2. The door of claim 1, further comprising:

a plurality of locating pins disposed in respective pilot holes formed in the face and in the overlays to align of the overlays with respect to the face.

3. The door of claim 1, wherein the solid base comprises a stable sheet material.

4. The door of claim 3, wherein the stable sheet material comprises at least one of wood, medium density fiberboard, plastic, or cellular polyvinyl chloride.

5. The door of claim 1, further comprising:

a backing coupled to the rear surface of the face.

6. The door of claim 5, wherein the backing further comprises:

an outer frame.

7. The door of claim 6, wherein the outer frame comprises at least one of wood, plastic, or metal.

8. The door of claim 6, wherein the backing further comprises:

an inner core disposed within the outer frame.

9. The door of claim 5, wherein the backing further comprises:

a skin covering at least one side of the backing.

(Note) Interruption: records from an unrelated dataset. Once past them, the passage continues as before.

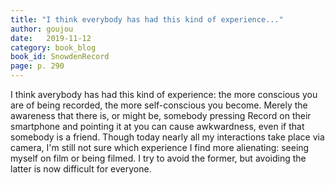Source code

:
```yaml
---
title: "I think everybody has had this kind of experience..."
author: goujou
date:   2019-11-12
category: book_blog
book_id: SnowdenRecord
page: p. 290
---
```

I think averybody has had this kind of experience: the more conscious you are of being recorded, the more self-conscious you become.
Merely the awareness that there is, or might be, somebody pressing Record on their smartphone and pointing it at you can cause awkwardness, even if that somebody is a friend.
Though today nearly all my interactions take place via camera, I'm still not sure which experience I find more alienating: seeing myself on film or being filmed.
I try to avoid the former, but avoiding the latter is now difficult for everyone.
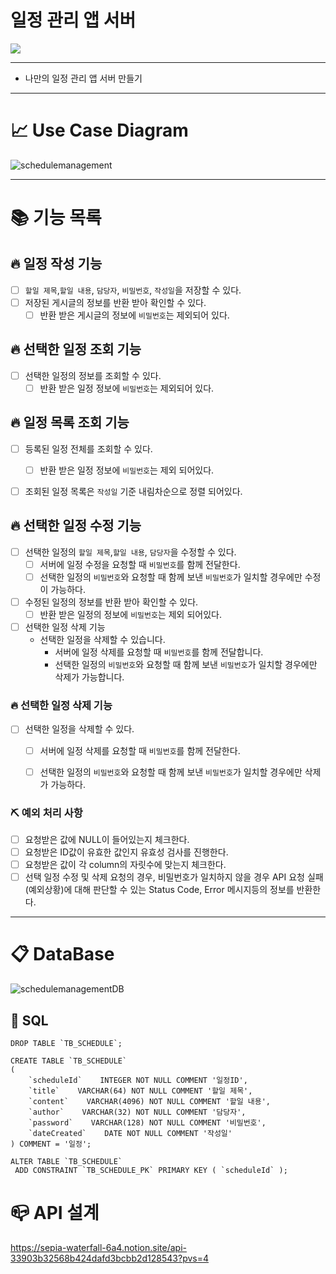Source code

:# 일정 관리 앱 서버

![](https://img.shields.io/badge/내일배움캠프-Spring개인과제-white.svg)
  

---
+ 나만의 일정 관리 앱 서버 만들기
---  

# 📈 Use Case Diagram
![schedulemanagement](https://github.com/sonjh919/sonjh919.github.io/assets/109019081/4ded16cd-d891-4430-877c-bc6ce3c58d25)

---

# 📚 기능 목록
## 🔥 일정 작성 기능
- [ ] `할일 제목`,`할일 내용`, `담당자`, `비밀번호`, `작성일`을 저장할 수 있다.
- [ ] 저장된 게시글의 정보를 반환 받아 확인할 수 있다.
  - [ ] 반환 받은 게시글의 정보에 `비밀번호`는 제외되어 있다.

## 🔥 선택한 일정 조회 기능
- [ ] 선택한 일정의 정보를 조회할 수 있다.
  - [ ] 반환 받은 일정 정보에 `비밀번호`는 제외되어 있다.

## 🔥 일정 목록 조회 기능
- [ ] 등록된 일정 전체를 조회할 수 있다.
    - [ ] 반환 받은 일정 정보에 `비밀번호`는 제외 되어있다.
- [ ] 조회된 일정 목록은 `작성일` 기준 내림차순으로 정렬 되어있다.


## 🔥 선택한 일정 수정 기능
- [ ] 선택한 일정의 `할일 제목`,`할일 내용`, `담당자`을 수정할 수 있다.
  - [ ] 서버에 일정 수정을 요청할 때 `비밀번호`를 함께 전달한다.
  - [ ] 선택한 일정의 `비밀번호`와 요청할 때 함께 보낸 `비밀번호`가 일치할 경우에만 수정이 가능하다.
- [ ] 수정된 일정의 정보를 반환 받아 확인할 수 있다.
  - [ ] 반환 받은 일정의 정보에 `비밀번호`는 제외 되어있다.

- [ ]  선택한 일정 삭제 기능
    - 선택한 일정을 삭제할 수 있습니다.
        - 서버에 일정 삭제를 요청할 때 `비밀번호`를 함께 전달합니다.
        - 선택한 일정의 `비밀번호`와 요청할 때 함께 보낸 `비밀번호`가 일치할 경우에만 삭제가 가능합니다.

### 🔥 선택한 일정 삭제 기능
- [ ] 선택한 일정을 삭제할 수 있다.
  - [ ] 서버에 일정 삭제를 요청할 때 `비밀번호`를 함께 전달한다.
  - [ ] 선택한 일정의 `비밀번호`와 요청할 때 함께 보낸 `비밀번호`가 일치할 경우에만 삭제가 가능하다.


### ⛏ 예외 처리 사항
- [ ] 요청받은 값에 NULL이 들어있는지 체크한다.
- [ ] 요청받은 ID값이 유효한 값인지 유효성 검사를 진행한다.
- [ ] 요청받은 값이 각 column의 자릿수에 맞는지 체크한다.
- [ ] 선택 일정 수정 및 삭제 요청의 경우, 비밀번호가 일치하지 않을 경우 API 요청 실패(예외상황)에 대해 판단할 수 있는 Status Code, Error 메시지등의 정보를 반환한다.
---

# 📋 DataBase
![schedulemanagementDB](https://github.com/sonjh919/ScheduleManagement/assets/109019081/946c3535-77f3-4330-8ebf-f9eb7941641b)

## 🧾 SQL
```mysql
DROP TABLE `TB_SCHEDULE`;

CREATE TABLE `TB_SCHEDULE`
(
    `scheduleId`    INTEGER NOT NULL COMMENT '일정ID',
    `title`    VARCHAR(64) NOT NULL COMMENT '할일 제목',
    `content`    VARCHAR(4096) NOT NULL COMMENT '할일 내용',
    `author`    VARCHAR(32) NOT NULL COMMENT '담당자',
    `password`    VARCHAR(128) NOT NULL COMMENT '비밀번호',
    `dateCreated`    DATE NOT NULL COMMENT '작성일'
) COMMENT = '일정';

ALTER TABLE `TB_SCHEDULE`
 ADD CONSTRAINT `TB_SCHEDULE_PK` PRIMARY KEY ( `scheduleId` );
```
# 📪 API 설계
https://sepia-waterfall-6a4.notion.site/api-33903b32568b424dafd3bcbb2d128543?pvs=4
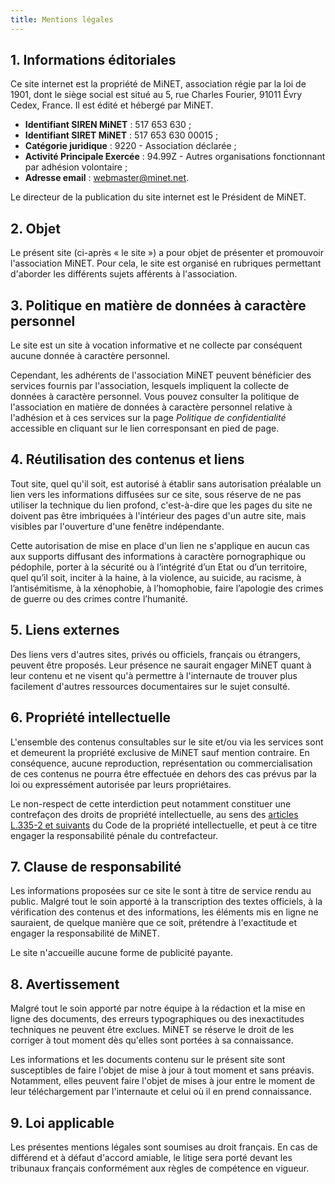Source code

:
 ```yaml
---
title: Mentions légales
---
```


## 1. Informations éditoriales

Ce site internet est la propriété de MiNET, association régie par la loi de 1901, dont le siège social est situé au 5, rue Charles Fourier, 91011 Évry Cedex, France.
Il est édité et hébergé par MiNET.

- **Identifiant SIREN MiNET** : 517 653 630 ;
- **Identifiant SIRET MiNET** : 517 653 630 00015 ;
- **Catégorie juridique** : 9220 - Association déclarée ;
- **Activité Principale Exercée** : 94.99Z - Autres organisations fonctionnant par adhésion volontaire ;
- **Adresse email** : webmaster@minet.net.

Le directeur de la publication du site internet est le Président de MiNET.

## 2. Objet

Le présent site (ci-après « le site ») a pour objet de présenter et promouvoir l'association MiNET. Pour cela, le site est organisé en rubriques permettant d'aborder les différents sujets afférents à l'association.

## 3. Politique en matière de données à caractère personnel

Le site est un site à vocation informative et ne collecte par conséquent aucune donnée à caractère personnel.

Cependant, les adhérents de l'association MiNET peuvent bénéficier des services fournis par l'association, lesquels impliquent la collecte de données à caractère personnel. Vous pouvez consulter la politique de l'association en matière de données à caractère personnel relative à l'adhésion et à ces services sur la page *Politique de confidentialité* accessible en cliquant sur le lien corresponsant en pied de page.

## 4. Réutilisation des contenus et liens

Tout site, quel qu'il soit, est autorisé à établir sans autorisation préalable un lien vers les informations diffusées sur ce site, sous réserve de ne pas utiliser la technique du lien profond, c'est-à-dire que les pages du site ne doivent pas être imbriquées à l'intérieur des pages d'un autre site, mais visibles par l'ouverture d'une fenêtre indépendante.

Cette autorisation de mise en place d'un lien ne s'applique en aucun cas aux supports diffusant des informations à caractère pornographique ou pédophile, porter à la sécurité ou à l’intégrité d’un Etat ou d’un territoire, quel qu’il soit, inciter à la haine, à la violence, au suicide, au racisme, à l’antisémitisme, à la xénophobie, à l’homophobie, faire l’apologie des crimes de guerre ou des crimes contre l’humanité.

## 5. Liens externes

Des liens vers d'autres sites, privés ou officiels, français ou étrangers, peuvent être proposés. Leur présence ne saurait engager MiNET quant à leur contenu et ne visent qu'à permettre à l'internaute de trouver plus facilement d'autres ressources documentaires sur le sujet consulté.

## 6. Propriété intellectuelle

L'ensemble des contenus consultables sur le site et/ou via les services sont et demeurent la propriété exclusive de MiNET sauf mention contraire. En conséquence, aucune reproduction, représentation ou commercialisation de ces contenus ne pourra être effectuée en dehors des cas prévus par la loi ou expressément autorisée par leurs propriétaires.

Le non-respect de cette interdiction peut notamment constituer une contrefaçon des droits de propriété intellectuelle, au sens des [articles L.335-2 et suivants](https://www.legifrance.gouv.fr/codes/section_lc/LEGITEXT000006069414/LEGISCTA000006161658/) du Code de la propriété intellectuelle, et peut à ce titre engager la responsabilité pénale du contrefacteur.

## 7. Clause de responsabilité

Les informations proposées sur ce site le sont à titre de service rendu au public. Malgré tout le soin apporté à la transcription des textes officiels, à la vérification des contenus et des informations, les éléments mis en ligne ne sauraient, de quelque manière que ce soit, prétendre à l'exactitude et engager la responsabilité de MiNET.

Le site n'accueille aucune forme de publicité payante.

## 8. Avertissement

Malgré tout le soin apporté par notre équipe à la rédaction et la mise en ligne des documents, des erreurs typographiques ou des inexactitudes techniques ne peuvent être exclues. MiNET se réserve le droit de les corriger à tout moment dès qu'elles sont portées à sa connaissance.

Les informations et les documents contenu sur le présent site sont susceptibles de faire l'objet de mise à jour à tout moment et sans préavis. Notamment, elles peuvent faire l'objet de mises à jour entre le moment de leur téléchargement par l'internaute et celui où il en prend connaissance.

## 9. Loi applicable

Les présentes mentions légales sont soumises au droit français. En cas de différend et à défaut d'accord amiable, le litige sera porté devant les tribunaux français conformément aux règles de compétence en vigueur.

10. The door of claim 9, wherein the skin comprises at least one of plywood, wood, plastic, medium density fiberboard, or hardboard.

11. The door of claim 1, wherein the face comprises a plurality of horizontal sections.

12. The door of claim 11, wherein the raised panel is formed across the plurality of horizontal sections.

13. A method for fabricating a door, comprising:

providing a solid base having a face and an opposing rear surface;

carving a raised panel design into the face, the raised panel design framed by flat portions carved into the face; and

attaching one or more overlay panels to the flat portions of the face, to emulate the appearance of a floating raised panel construction.

14. The method of claim 13, wherein attaching the one or more overlays further comprises:

aligning the one or more overlays with the flat portions of the face with a plurality of locating pins disposed in corresponding pilot holes formed in each of the flat portions of the face and the one or more overlays.

15. The method of claim 13, wherein carving further comprises:

carving the raised panel using computer-aided machinery.

16. The method of claim 15, wherein the computer-aided machinery includes a computer numerical control milling machine.

17. The method of claim 13, further comprising:

coupling a backing to the rear surface of the base.

18. The method of claim 13, wherein the base comprises a plurality of sections.

19. The method of claim 18, wherein the raised panel design is distributed across the plurality of sections of the base.

20. The method of claim 18, wherein the base is separated into a plurality of sections after carving the raised panel design.